WHAT TO PRODUCE: When you repeat the records, keep every word exact and drop each picture.

---------- PROVIDED RECORDS ----------

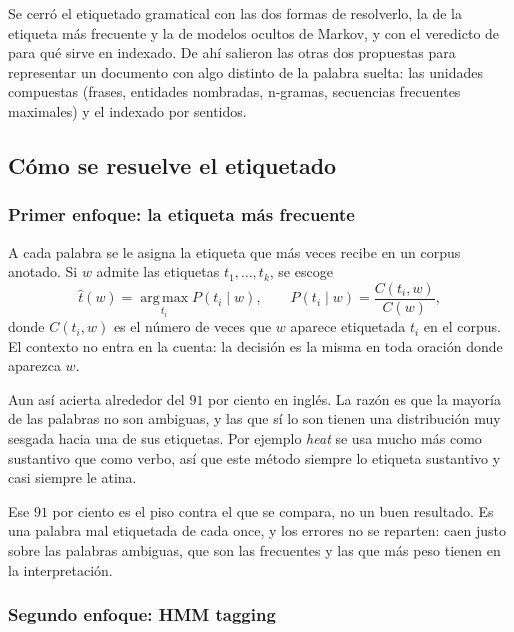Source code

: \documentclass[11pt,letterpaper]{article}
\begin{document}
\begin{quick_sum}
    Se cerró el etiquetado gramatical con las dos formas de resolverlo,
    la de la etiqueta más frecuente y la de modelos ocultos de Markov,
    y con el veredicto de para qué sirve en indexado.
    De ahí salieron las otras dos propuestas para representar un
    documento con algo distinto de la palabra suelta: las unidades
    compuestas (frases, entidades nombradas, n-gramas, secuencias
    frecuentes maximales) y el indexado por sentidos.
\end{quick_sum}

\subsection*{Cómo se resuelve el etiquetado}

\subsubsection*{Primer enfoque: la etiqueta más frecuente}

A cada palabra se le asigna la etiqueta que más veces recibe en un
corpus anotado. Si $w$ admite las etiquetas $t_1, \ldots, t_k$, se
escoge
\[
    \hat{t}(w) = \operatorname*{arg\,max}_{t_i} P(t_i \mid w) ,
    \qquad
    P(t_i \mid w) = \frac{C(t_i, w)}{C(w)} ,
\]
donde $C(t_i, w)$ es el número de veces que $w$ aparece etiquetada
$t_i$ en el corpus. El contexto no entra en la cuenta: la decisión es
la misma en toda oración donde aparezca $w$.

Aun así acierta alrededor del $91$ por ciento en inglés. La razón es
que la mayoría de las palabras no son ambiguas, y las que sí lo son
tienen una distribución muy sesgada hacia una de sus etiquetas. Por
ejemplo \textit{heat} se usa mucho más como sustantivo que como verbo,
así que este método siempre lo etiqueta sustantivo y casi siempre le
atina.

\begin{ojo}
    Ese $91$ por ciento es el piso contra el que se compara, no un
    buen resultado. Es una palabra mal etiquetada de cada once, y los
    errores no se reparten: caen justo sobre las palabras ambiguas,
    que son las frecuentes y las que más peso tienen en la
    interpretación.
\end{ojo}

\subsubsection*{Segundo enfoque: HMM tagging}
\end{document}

----------

WRITTEN ANSWER:
Source code

: \documentclass[11pt,letterpaper]{article}
\begin{document}
\begin{quick_sum}
    Se cerró el etiquetado gramatical con las dos formas de resolverlo,
    la de la etiqueta más frecuente y la de modelos ocultos de Markov,
    y con el veredicto de para qué sirve en indexado.
    De ahí salieron las otras dos propuestas para representar un
    documento con algo distinto de la palabra suelta: las unidades
    compuestas (frases, entidades nombradas, n-gramas, secuencias
    frecuentes maximales) y el indexado por sentidos.
\end{quick_sum}

\subsection*{Cómo se resuelve el etiquetado}

\subsubsection*{Primer enfoque: la etiqueta más frecuente}

A cada palabra se le asigna la etiqueta que más veces recibe en un
corpus anotado. Si $w$ admite las etiquetas $t_1, \ldots, t_k$, se
escoge
\[
    \hat{t}(w) = \operatorname*{arg\,max}_{t_i} P(t_i \mid w) ,
    \qquad
    P(t_i \mid w) = \frac{C(t_i, w)}{C(w)} ,
\]
donde $C(t_i, w)$ es el número de veces que $w$ aparece etiquetada
$t_i$ en el corpus. El contexto no entra en la cuenta: la decisión es
la misma en toda oración donde aparezca $w$.

Aun así acierta alrededor del $91$ por ciento en inglés. La razón es
que la mayoría de las palabras no son ambiguas, y las que sí lo son
tienen una distribución muy sesgada hacia una de sus etiquetas. Por
ejemplo \textit{heat} se usa mucho más como sustantivo que como verbo,
así que este método siempre lo etiqueta sustantivo y casi siempre le
atina.

\begin{ojo}
    Ese $91$ por ciento es el piso contra el que se compara, no un
    buen resultado. Es una palabra mal etiquetada de cada once, y los
    errores no se reparten: caen justo sobre las palabras ambiguas,
    que son las frecuentes y las que más peso tienen en la
    interpretación.
\end{ojo}

\subsubsection*{Segundo enfoque: HMM tagging}
\end{document}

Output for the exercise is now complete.